Since the 1970s, cyclical increases in S. aureus infection have been noted in communities and hospitals. During the outbreak of S. aureus in North America in the 1950s and 1960s, it was firmly established as a healthcare-associated pathogen. MRSA was first identified in 1961, 2 years after methicillin was approved for treatment of S. aureus infection. MRSA infection rates continued to increase slowly but steadily in North America through the 1970s and 1980s. Regional variation in North America existed; certain areas had much higher rates of infection than others. By the late 1990s, MRSA infection reached epidemic proportions.


The MRSA epidemic of the late 1990s and early 2000s wasn't driven by an increase in healthcare transmission or sicker inpatients getting infected, but by a strain of MRSA that developed resistance to treatment-originally called community-associated MRSA. This name was discontinued after it was shown that, in some cases, the community strain and the healthcare-associated strain (albeit rarely) were both being transmitted in the community.1 The new strain became known as USA300. Despite headlines in the popular press, this strain didn't "escape" from hospitals; it developed independently in the community.2


The contact precautions conundrum

As press coverage of the outbreak gained in prominence, the search for answers became more pressing. There was a broad consensus that contact precautions for MRSA infections were necessary. This approach is still supported by the Healthcare Infection Control Practices Advisory Committee (HICPAC) guidelines, commonly known as the CDC guidelines.3 Contact precautions allow for a wide range of practice by facilities. However, questions surrounding the implementation of contact precautions still exist. This is, in part, because contact precautions have been associated with several negative outcomes. (See Table 1.)

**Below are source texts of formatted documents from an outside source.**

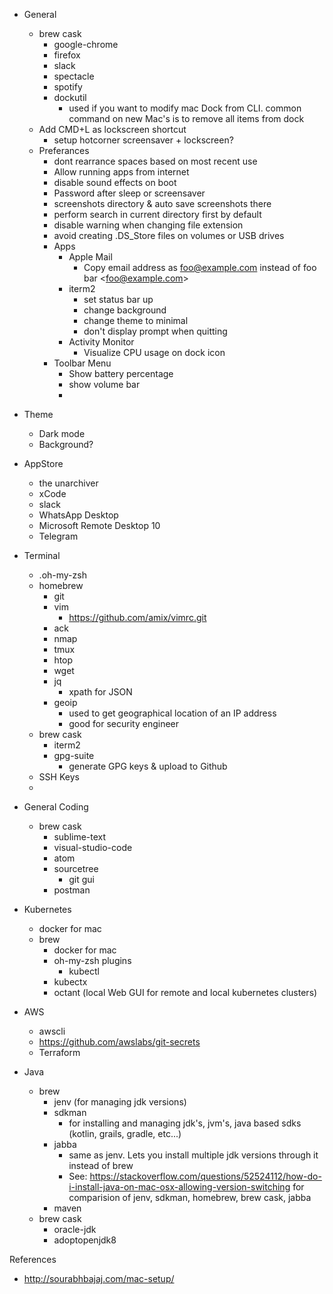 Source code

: - General
  - brew cask
    - google-chrome
    - firefox
    - slack
    - spectacle
    - spotify
    - dockutil
      - used if you want to modify mac Dock from CLI. common command on new Mac's is to remove all items from dock
  - Add CMD+L as lockscreen shortcut
    - setup hotcorner screensaver + lockscreen?
  - Preferances
    - dont rearrance spaces based on most recent use
    - Allow running apps from internet
    - disable sound effects on boot
    - Password after sleep or screensaver
    - screenshots directory & auto save screenshots there
    - perform search in current directory first by default
    - disable warning when changing file extension
    - avoid creating .DS_Store files on volumes or USB drives
    - Apps
      - Apple Mail
        - Copy email address as foo@example.com instead of foo bar \<foo@example.com\>
      - iterm2
        - set status bar up
        - change background
        - change theme to minimal
        - don't display prompt when quitting
      - Activity Monitor
        - Visualize CPU usage on dock icon
    - Toolbar Menu
      - Show battery percentage
      - show volume bar
      -


- Theme
  - Dark mode
  - Background?


- AppStore
  - the unarchiver
  - xCode
  - slack
  - WhatsApp Desktop
  - Microsoft Remote Desktop 10
  - Telegram


- Terminal
  - .oh-my-zsh
  - homebrew
    - git
    - vim
      - https://github.com/amix/vimrc.git
    - ack
    - nmap
    - tmux
    - htop
    - wget
    - jq
      - xpath for JSON
    - geoip
      - used to get geographical location of an IP address
      - good for security engineer
  - brew cask
    - iterm2
    - gpg-suite
      - generate GPG keys & upload to Github
  - SSH Keys
  -


- General Coding
  - brew cask
    - sublime-text
    - visual-studio-code
    - atom
    - sourcetree
      - git gui
    - postman

- Kubernetes
  - docker for mac
  - brew
    - docker for mac
    - oh-my-zsh plugins
      - kubectl
    - kubectx
    - octant (local Web GUI for remote and local kubernetes clusters)
    

- AWS
  - awscli
  - https://github.com/awslabs/git-secrets
  - Terraform


- Java
  - brew
    - jenv (for managing jdk versions)
    - sdkman
      - for installing and managing jdk's, jvm's, java based sdks (kotlin, grails, gradle, etc...)
    - jabba
      - same as jenv. Lets you install multiple jdk versions through it instead of brew
      - See: https://stackoverflow.com/questions/52524112/how-do-i-install-java-on-mac-osx-allowing-version-switching for comparision of jenv, sdkman, homebrew, brew cask, jabba
    - maven
  - brew cask
    - oracle-jdk
    - adoptopenjdk8


References
- http://sourabhbajaj.com/mac-setup/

Table 1: Contact pre... - Click to enlarge in new windowTable 1: Contact precautions review

Some studies have demonstrated that healthcare workers, including attending physicians, are half as likely to enter the rooms of (or examine) patients on contact precautions.4-6 Studies have also reported that patients in private rooms and on barrier precautions for a multidrug-resistant organism (MDRO), including MRSA, have increased anxiety and depression scores.7 A number of patients in other studies have reported significantly more preventable adverse events, greater dissatisfaction with their treatment, and less documented care than control patients who aren't in isolation.8,9 Other negative outcomes of contact precautions include the cost of personal protective equipment (PPE) and longer ED wait times.10 It's also been noted in the literature that patients on contact precautions have higher acquisition rates of other MDROs.11


According to the HICPAC guidelines, institutions are encouraged to develop their own strategies for MRSA colonized and/or infected patients. Some institutions require gowning and gloving for all staff entering the room of a patient on contact precautions for easier evaluation of staff adherence. Other institutions require gowning only when contact with the patient is expected or only in certain areas of the patient's room. This approach minimizes the costs of PPE. Ironically, in most cases, hand hygiene doesn't appear to increase in contact precaution rooms compared with noncontact precautions rooms.12


Active surveillance testing

After this point of theoretical, if not functional, agreement on the use of contact precautions for patients with MRSA, vigorous academic debate focused on other best practices, such as active surveillance testing (AST)-the screening of patients for MRSA on admittance, usually via nasal cultures. Some facilities targeted patients perceived to be at highest risk for MRSA, whereas others performed AST on all patients entering the facility. Through this method, additional patients with MRSA colonization can be identified and placed on contact precautions, which theoretically reduces MRSA transmission.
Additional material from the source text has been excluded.